Di akhirat nanti, orang berebut-rebut mendatangi Nabi masing-masing, meminta pertolongan dan menjadikannya washilah diantaranya dengan Tuhan-nya.
Adapun di dunia ini, Allah menjadikan para Nabi dan Rasul menjadi perantara (washilah) antara-Nya dengan hamba-Nya yang fakir dan miskin, untuk menyampaikan sebagian rezki-Nya kepada mereka. Allah menjadikan para dokter, perantara diantara-Nya dengan penderita sakit, untuk disembuhkan. Allah menjadikan makanan, perantara di antara-Nya dengan hewan-hewan, untuk dapat hidup, untuk memperoleh kenyang dan menolak kelaparan.
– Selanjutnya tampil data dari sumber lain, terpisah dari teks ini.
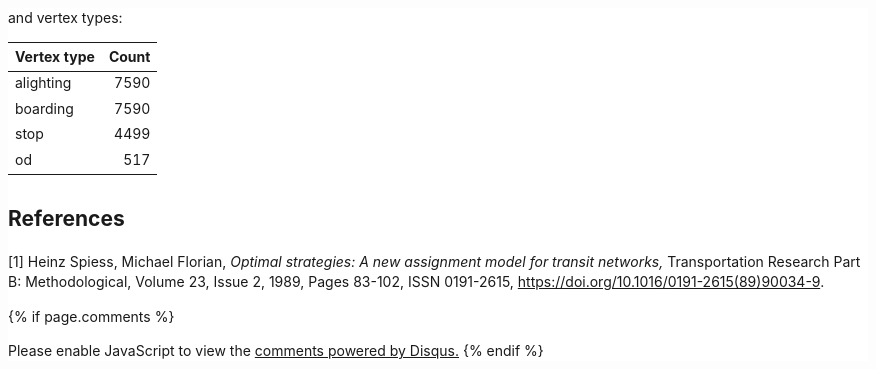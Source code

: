
and vertex types:

| Vertex type   |   Count |
|:------------|--------:|
| alighting   |    7590 |
| boarding    |    7590 |
| stop        |    4499 |
| od          |     517 |


## References 

[1] Heinz Spiess, Michael Florian, *Optimal strategies: A new assignment model for transit networks,* Transportation Research Part B: Methodological, Volume 23, Issue 2, 1989, Pages 83-102, ISSN 0191-2615, https://doi.org/10.1016/0191-2615(89)90034-9.


{% if page.comments %}
<div id="disqus_thread"></div>
<script>

/**
*  RECOMMENDED CONFIGURATION VARIABLES: EDIT AND UNCOMMENT THE SECTION BELOW TO INSERT DYNAMIC VALUES FROM YOUR PLATFORM OR CMS.
*  LEARN WHY DEFINING THESE VARIABLES IS IMPORTANT: https://disqus.com/admin/universalcode/#configuration-variables*/
/*
var disqus_config = function () {
this.page.url = PAGE_URL;  // Replace PAGE_URL with your page's canonical URL variable
this.page.identifier = PAGE_IDENTIFIER; // Replace PAGE_IDENTIFIER with your page's unique identifier variable
};
*/
(function() { // DON'T EDIT BELOW THIS LINE
var d = document, s = d.createElement('script');
s.src = 'https://aetperf-github-io-1.disqus.com/embed.js';
s.setAttribute('data-timestamp', +new Date());
(d.head || d.body).appendChild(s);
})();
</script>
<noscript>Please enable JavaScript to view the <a href="https://disqus.com/?ref_noscript">comments powered by Disqus.</a></noscript>
{% endif %}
Allah jadikan air, perantara diantara-Nya dengan hamba-Nya, untuk memuaskan dahaga. Allah menjadikan pakaian, perantara diantara-Nya dengan hamba-Nya, untuk menutupi tubuh, dijadikan-Nya perkawinan untuk mendapat anak, dijadikan-Nya kapal-kapal untuk alat angkutan di lautan.
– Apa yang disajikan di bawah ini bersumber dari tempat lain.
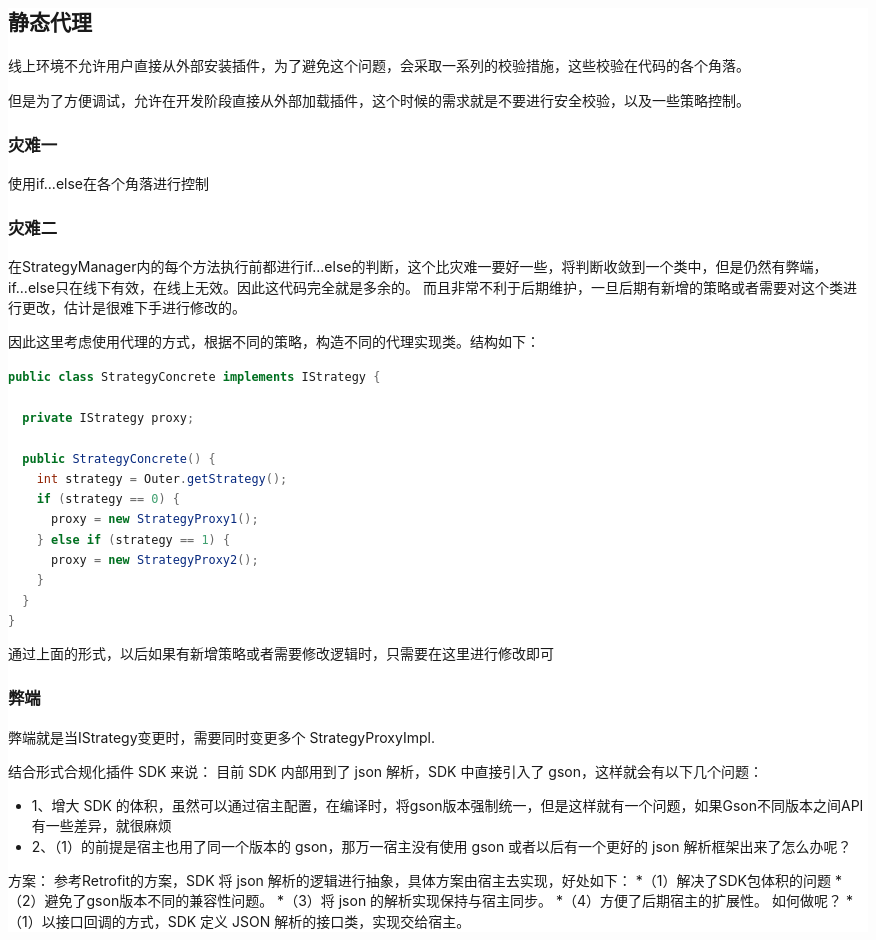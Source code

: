 ## 静态代理

线上环境不允许用户直接从外部安装插件，为了避免这个问题，会采取一系列的校验措施，这些校验在代码的各个角落。

但是为了方便调试，允许在开发阶段直接从外部加载插件，这个时候的需求就是不要进行安全校验，以及一些策略控制。

### 灾难一

使用if...else在各个角落进行控制

### 灾难二

在StrategyManager内的每个方法执行前都进行if...else的判断，这个比灾难一要好一些，将判断收敛到一个类中，但是仍然有弊端，if...else只在线下有效，在线上无效。因此这代码完全就是多余的。 而且非常不利于后期维护，一旦后期有新增的策略或者需要对这个类进行更改，估计是很难下手进行修改的。

因此这里考虑使用代理的方式，根据不同的策略，构造不同的代理实现类。结构如下：

```java
public class StrategyConcrete implements IStrategy {

  private IStrategy proxy;

  public StrategyConcrete() {
    int strategy = Outer.getStrategy();
    if (strategy == 0) {
      proxy = new StrategyProxy1();
    } else if (strategy == 1) {
      proxy = new StrategyProxy2();
    }
  }
}
```

通过上面的形式，以后如果有新增策略或者需要修改逻辑时，只需要在这里进行修改即可

### 弊端

弊端就是当IStrategy变更时，需要同时变更多个 StrategyProxyImpl.

结合形式合规化插件 SDK 来说： 目前 SDK 内部用到了 json 解析，SDK 中直接引入了 gson，这样就会有以下几个问题：

* 1、增大 SDK 的体积，虽然可以通过宿主配置，在编译时，将gson版本强制统一，但是这样就有一个问题，如果Gson不同版本之间API有一些差异，就很麻烦
* 2、（1）的前提是宿主也用了同一个版本的 gson，那万一宿主没有使用 gson 或者以后有一个更好的 json 解析框架出来了怎么办呢？

方案： 参考Retrofit的方案，SDK 将 json 解析的逻辑进行抽象，具体方案由宿主去实现，好处如下：
*（1）解决了SDK包体积的问题
*（2）避免了gson版本不同的兼容性问题。
*（3）将 json 的解析实现保持与宿主同步。
*（4）方便了后期宿主的扩展性。 如何做呢？
*（1）以接口回调的方式，SDK 定义 JSON 解析的接口类，实现交给宿主。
Sekiranya tidak dijadikannya air, tentu kita akan mati kehausan, kalau tidak diadakannya pakaian, tentu kita akan mati kepanasan dan kedinginan. Kalau tidak ada tidur tentu kita akan mati kelelahan, kalau tidak karena adanya anak-anak maka manusia tidak akan berkembang. Kalau sekiranya tidak diadakan-Nya kapal-kapal, niscaya kita akan mati tenggelam. Kalau tidak karena usaha dan ikhtiar, tentu kita tidak memperoleh rezki. Demikianlah seterusnya, semua yang ada ini dibina atas dasar perantara-perantara.
Bukan Allah tidak bisa menjadikan anak tanpa kawin, bukan Allah tidak bisa membikin orang sakit menjadi sehat tanpa obat, bukan Allah tidak bisa membuat orang kenyang tanpa makan, semuanya bisa, karena Allah itu Maha Kuasa atas segala-galanya. Tetapi Allah tidak melakukannya secara langsung. Dia buat washilah atau perantaranya.
Bahkan orang mati di akhirat tidak akan masuk surga atau neraka, melainkan dengan washilah amalnya.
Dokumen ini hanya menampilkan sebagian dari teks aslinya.